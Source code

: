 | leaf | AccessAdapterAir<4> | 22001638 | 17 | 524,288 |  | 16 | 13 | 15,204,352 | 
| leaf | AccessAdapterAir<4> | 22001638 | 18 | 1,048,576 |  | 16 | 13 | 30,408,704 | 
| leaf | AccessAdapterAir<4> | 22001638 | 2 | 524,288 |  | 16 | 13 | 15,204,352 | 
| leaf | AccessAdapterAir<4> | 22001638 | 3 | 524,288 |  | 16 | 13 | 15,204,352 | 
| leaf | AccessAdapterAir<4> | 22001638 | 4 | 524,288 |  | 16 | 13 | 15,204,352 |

--- Exercise ---
Give back exactly the lines of the listing, starting with the first and ending with the one bearing "22001638 | 2". Add no other lines.

--- Expected answer ---
Source code

: | leaf | AccessAdapterAir<4> | 22001638 | 17 | 524,288 |  | 16 | 13 | 15,204,352 | 
| leaf | AccessAdapterAir<4> | 22001638 | 18 | 1,048,576 |  | 16 | 13 | 30,408,704 | 
| leaf | AccessAdapterAir<4> | 22001638 | 2 | 524,288 |  | 16 | 13 | 15,204,352 | 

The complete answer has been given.